[What you should do]
The word "Dale" occurs in some lines of the data. Return each such line.

────────

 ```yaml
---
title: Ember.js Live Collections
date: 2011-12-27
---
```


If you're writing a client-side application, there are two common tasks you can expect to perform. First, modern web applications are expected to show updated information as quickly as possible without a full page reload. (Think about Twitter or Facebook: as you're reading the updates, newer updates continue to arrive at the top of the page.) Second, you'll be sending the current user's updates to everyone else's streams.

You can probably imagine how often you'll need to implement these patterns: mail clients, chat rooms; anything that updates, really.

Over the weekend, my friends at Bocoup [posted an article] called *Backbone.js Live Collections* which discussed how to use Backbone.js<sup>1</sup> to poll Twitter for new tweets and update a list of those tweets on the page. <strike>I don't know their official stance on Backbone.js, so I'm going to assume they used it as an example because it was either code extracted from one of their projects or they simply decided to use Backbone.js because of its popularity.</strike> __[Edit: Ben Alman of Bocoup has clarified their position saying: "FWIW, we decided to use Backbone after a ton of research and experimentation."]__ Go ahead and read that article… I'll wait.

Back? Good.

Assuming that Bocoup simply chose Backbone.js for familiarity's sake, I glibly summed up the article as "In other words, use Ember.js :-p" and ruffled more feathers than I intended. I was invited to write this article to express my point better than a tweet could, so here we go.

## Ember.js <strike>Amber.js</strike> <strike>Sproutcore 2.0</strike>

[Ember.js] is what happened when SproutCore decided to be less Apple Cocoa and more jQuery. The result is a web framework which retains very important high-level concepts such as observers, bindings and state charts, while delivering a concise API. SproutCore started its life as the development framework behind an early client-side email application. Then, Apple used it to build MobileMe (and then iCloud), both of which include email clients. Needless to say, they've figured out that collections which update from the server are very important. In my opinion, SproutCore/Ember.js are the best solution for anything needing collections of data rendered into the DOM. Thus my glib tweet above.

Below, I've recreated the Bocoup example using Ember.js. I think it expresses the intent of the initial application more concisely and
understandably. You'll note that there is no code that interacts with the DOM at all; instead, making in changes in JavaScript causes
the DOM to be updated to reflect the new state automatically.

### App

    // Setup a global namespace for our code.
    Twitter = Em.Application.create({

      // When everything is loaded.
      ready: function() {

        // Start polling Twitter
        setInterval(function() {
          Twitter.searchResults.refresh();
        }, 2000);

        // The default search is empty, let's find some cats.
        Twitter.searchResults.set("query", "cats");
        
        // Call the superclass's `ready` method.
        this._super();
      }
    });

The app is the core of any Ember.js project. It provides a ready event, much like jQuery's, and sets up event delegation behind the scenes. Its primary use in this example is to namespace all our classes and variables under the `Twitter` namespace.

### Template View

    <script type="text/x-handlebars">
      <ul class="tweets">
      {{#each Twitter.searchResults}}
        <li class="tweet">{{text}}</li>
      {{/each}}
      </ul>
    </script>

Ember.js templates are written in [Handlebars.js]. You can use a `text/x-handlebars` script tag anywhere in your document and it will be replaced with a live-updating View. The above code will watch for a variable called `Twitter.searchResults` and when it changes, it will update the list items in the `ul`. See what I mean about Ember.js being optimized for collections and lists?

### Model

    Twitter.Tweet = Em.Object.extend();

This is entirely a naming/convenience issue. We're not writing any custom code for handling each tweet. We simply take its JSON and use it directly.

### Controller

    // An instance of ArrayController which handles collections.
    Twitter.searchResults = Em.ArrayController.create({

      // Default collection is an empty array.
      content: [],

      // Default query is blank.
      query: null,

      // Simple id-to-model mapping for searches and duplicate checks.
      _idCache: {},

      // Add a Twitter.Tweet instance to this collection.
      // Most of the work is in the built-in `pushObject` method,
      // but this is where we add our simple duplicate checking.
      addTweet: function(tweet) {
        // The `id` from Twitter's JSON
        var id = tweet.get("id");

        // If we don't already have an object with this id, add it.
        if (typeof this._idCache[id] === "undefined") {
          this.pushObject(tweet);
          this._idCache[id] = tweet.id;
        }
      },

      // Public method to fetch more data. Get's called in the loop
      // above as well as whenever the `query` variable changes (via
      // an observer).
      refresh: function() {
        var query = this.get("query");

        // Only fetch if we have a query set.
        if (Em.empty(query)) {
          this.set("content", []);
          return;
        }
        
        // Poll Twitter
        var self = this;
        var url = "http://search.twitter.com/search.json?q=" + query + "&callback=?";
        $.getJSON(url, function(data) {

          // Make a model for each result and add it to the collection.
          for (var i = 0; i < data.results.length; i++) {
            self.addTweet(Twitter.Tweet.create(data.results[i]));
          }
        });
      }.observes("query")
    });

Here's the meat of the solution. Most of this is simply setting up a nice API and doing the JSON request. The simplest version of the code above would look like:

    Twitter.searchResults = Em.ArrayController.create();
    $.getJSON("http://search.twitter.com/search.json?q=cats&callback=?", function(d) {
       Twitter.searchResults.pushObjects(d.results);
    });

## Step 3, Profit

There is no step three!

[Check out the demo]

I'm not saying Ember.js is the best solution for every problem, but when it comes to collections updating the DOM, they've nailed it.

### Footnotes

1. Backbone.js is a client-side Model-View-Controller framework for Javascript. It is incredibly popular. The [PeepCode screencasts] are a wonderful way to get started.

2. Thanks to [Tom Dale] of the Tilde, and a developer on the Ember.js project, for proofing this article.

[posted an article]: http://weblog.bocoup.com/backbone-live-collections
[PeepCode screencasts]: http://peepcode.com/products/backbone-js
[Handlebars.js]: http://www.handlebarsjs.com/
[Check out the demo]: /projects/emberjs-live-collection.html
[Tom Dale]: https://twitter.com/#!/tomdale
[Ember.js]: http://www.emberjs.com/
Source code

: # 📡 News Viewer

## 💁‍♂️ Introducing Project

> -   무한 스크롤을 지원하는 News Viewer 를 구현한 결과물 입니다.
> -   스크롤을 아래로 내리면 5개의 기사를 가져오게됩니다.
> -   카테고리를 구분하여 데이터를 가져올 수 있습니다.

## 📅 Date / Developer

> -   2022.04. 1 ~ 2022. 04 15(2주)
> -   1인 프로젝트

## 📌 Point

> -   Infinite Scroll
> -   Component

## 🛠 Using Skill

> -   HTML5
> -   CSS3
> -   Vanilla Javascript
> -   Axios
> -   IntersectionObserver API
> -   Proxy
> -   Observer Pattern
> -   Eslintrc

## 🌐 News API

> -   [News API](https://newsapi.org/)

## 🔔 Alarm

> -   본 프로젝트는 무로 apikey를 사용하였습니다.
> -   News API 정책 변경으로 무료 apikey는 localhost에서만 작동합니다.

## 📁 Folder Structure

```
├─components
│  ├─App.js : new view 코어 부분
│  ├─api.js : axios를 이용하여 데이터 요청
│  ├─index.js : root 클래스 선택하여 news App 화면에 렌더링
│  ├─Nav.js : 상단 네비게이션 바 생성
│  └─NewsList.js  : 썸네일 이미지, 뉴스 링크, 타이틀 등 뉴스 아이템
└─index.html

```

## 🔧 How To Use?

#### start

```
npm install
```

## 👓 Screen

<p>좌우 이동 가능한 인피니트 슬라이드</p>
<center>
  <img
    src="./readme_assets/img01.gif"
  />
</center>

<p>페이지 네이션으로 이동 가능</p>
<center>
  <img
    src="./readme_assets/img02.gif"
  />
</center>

────────

[Exercise solution]
2. Thanks to [Tom Dale] of the Tilde, and a developer on the Ember.js project, for proofing this article.
[Tom Dale]: https://twitter.com/#!/tomdale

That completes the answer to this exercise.